At the May Day rally, CGT General Secretary Bernard Thibault’s answer to the FN’s influence was to explain the FN’s opposing French workers to immigrant workers, which “offers a division in favour of the employers which makes it [the FN] one of the principal allies of the bosses to maintain the present system.”

Thibault revealed his own political bankruptcy by approving the PS’s programme for the 2012 presidential election as his answer to the FN. It was, he said, “an effort to present a programme which wants to represent alternatives to what’s offered today.” He cynically made this call even though he knew that the PS would ignore its platform once in power: “with time, over months and internal party debates, the platform announced now may not be on the agenda at the time of the electoral rendez-vous.”

The charge of helping the bourgeoisie divide the working class with racism is just as devastating when addressed to the CGT and its ex-”left” supporters—the Communist Party (PCF) and the New Anti-Capitalist Party (NPA)—as it is against the FN. They have backed Sarkozy’s attempts to divide workers along the lines of ethnicity and religion. They have led no strikes or campaigns against anti-democratic bans on the burqa and on the wearing of the headscarf in the schools, claiming to be fighting for “secularism.”

Nor did the ex-”left” parties protest when in 2009 the CGT used CRS riot police to evict striking undocumented workers from a union hall they had occupied—in the name of keeping the unions running to defend the workers.

The unions’ and bourgeois “left” parties’ covering up of racist policies with cynical pseudo-left slogans has allowed Marine Le Pen to present her racist policies under the banner of “secularism” and “Republican values.” In one poll, 54 percent of sympathisers of the ruling right-wing UMP (Union for a Popular Movement) said they are in “osmosis” with—i.e., feel some sympathy for—the FN.

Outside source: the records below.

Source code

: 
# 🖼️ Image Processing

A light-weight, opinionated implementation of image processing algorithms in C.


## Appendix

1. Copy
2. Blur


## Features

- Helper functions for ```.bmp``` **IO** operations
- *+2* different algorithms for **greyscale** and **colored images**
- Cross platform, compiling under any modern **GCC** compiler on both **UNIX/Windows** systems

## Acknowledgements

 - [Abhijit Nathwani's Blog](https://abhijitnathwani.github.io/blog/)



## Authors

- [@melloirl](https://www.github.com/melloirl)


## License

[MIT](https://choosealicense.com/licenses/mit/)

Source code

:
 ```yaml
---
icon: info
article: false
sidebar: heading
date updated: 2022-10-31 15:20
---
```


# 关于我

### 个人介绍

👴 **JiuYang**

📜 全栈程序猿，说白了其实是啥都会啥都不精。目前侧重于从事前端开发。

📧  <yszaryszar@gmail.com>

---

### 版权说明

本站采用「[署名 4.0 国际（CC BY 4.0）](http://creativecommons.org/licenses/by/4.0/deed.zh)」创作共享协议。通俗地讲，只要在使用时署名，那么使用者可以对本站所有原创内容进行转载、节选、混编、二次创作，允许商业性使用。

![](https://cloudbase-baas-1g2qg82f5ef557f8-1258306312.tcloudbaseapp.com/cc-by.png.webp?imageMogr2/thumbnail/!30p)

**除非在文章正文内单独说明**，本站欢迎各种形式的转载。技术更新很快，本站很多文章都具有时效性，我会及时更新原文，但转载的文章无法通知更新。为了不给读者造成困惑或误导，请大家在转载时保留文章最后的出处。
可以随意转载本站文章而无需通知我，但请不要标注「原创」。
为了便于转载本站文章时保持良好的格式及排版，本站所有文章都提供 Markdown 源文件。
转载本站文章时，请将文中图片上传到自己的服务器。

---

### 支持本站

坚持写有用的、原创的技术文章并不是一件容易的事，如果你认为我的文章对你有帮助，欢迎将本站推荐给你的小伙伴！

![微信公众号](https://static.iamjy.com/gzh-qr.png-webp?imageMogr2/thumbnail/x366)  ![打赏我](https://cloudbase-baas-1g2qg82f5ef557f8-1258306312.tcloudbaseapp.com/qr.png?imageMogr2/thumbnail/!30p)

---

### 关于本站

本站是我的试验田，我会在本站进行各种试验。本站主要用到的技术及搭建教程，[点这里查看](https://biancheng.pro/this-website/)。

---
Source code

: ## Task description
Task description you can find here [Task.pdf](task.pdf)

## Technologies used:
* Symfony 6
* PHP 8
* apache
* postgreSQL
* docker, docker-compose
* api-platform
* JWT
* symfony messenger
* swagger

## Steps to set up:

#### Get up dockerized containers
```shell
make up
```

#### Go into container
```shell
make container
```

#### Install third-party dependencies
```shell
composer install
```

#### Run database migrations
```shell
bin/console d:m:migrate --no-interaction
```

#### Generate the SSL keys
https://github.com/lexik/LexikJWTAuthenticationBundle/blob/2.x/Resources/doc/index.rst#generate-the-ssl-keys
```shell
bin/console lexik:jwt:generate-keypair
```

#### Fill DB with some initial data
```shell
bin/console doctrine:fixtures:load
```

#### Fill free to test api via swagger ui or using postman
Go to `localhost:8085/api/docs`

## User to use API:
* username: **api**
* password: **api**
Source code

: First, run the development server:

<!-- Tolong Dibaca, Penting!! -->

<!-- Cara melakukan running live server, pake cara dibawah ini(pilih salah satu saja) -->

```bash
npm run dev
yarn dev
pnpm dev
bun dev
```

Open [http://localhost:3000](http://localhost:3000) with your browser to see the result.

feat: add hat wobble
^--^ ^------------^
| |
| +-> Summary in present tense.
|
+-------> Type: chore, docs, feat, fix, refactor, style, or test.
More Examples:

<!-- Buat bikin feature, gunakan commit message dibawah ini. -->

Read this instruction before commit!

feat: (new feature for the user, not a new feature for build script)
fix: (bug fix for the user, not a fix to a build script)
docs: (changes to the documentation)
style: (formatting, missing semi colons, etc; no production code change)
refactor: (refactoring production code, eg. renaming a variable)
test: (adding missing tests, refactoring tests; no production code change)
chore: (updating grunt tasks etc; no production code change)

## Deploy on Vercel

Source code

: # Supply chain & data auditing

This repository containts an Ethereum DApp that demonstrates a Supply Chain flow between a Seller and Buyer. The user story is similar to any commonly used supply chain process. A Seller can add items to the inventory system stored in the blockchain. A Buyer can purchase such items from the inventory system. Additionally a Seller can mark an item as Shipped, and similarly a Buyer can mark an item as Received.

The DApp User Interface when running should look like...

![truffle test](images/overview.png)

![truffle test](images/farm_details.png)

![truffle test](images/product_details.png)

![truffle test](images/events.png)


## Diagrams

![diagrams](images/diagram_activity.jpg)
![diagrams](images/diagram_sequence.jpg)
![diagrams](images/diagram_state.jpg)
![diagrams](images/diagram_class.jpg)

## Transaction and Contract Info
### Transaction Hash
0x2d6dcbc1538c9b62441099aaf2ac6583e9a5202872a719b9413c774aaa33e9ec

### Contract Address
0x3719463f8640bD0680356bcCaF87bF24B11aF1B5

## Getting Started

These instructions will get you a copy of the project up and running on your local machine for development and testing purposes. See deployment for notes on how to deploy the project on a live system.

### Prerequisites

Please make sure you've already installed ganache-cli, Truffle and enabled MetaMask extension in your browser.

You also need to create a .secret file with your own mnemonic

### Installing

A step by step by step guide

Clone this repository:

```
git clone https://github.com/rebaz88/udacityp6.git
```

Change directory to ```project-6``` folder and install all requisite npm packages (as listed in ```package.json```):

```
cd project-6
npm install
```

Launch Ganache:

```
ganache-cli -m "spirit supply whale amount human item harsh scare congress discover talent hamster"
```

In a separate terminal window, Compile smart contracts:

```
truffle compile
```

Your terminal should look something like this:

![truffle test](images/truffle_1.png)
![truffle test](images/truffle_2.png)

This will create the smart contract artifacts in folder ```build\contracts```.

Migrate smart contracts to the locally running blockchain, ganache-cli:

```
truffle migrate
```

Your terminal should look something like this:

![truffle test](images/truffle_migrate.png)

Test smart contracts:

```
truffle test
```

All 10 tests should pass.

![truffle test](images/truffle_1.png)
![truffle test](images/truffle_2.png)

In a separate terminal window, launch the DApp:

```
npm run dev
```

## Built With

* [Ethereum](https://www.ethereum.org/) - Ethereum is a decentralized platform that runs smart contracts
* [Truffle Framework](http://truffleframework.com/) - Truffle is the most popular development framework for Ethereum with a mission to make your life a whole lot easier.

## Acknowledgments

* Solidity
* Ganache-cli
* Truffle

The newly elected FN leader Marine Le Pen is being packaged in the media as being more concerned with “social” questions than her father Jean-Marie, who as FN leader was notorious for his racist comments for which he was regularly found guilty by the courts.

Marine Le Pen has tried to take on the mantle of respectability by expelling FN members who are exposed as having given Nazi salutes in public. Alexandre Gabriac, an FN candidate in the local elections in Grenoble, was expelled against Jean-Marie Le Pen’s wishes, after a photo showed him giving the Nazi salute.

Most recently, the FN has begun drawing significant support from the unions and ex-”left” circles themselves. This included most prominently a local CGT bureaucrat in eastern France who is a former member of the NPA (see “The case of Fabien Engelmann in France“).

Most recently, an FN local election candidate and member of the CFDT (French Democratic Confederation of Labour) union, Daniel Durand-Ducaudin, was threatened with expulsion from his union for his support for the FN. Durand-Ducaudin, a former member of the French Foreign Legion, was recently photographed giving the Nazi salute in Vichy, the capital of the pro-Nazi Pétain regime during World War II.

Durand-Ducaudin justified his participation in the FN by citing the reactionary positions common in the French political establishment, according to which there should be an airtight division between participating in workers’ struggles and carrying out political activity. This principle is never challenged by the ex-”left” parties, who are closely tied to the unions and are bitterly hostile to left-wing criticism of the unions’ betrayals of workers’ struggles.

Durand-Ducaudin explained, “We must not mix up roles. That of a union to defend workers, the role of a party is to defend ideas.”

The FN is aided in its drive for respectability by ex-”left” media figures like Robert Ménard, the I-Télé TV host and ex- president of the press freedom group, Reporters Without Borders. Ménard has written a pamphlet called “Vive Le Pen” (Long Live Le Pen), where he denounces criticisms of the FN as a “witch hunt” and claims those who say the FN has not changed its spots under Marine Le Pen “is to deny the evidence”.

Ménard founded Reporters Without Borders as a pro-Western organisation in 1985 after spending six years in the Revolutionary Communist League (today’s so-called New Anti-Capitalist Party of Olivier Besancenot) during the 1970s. He later joined the PS.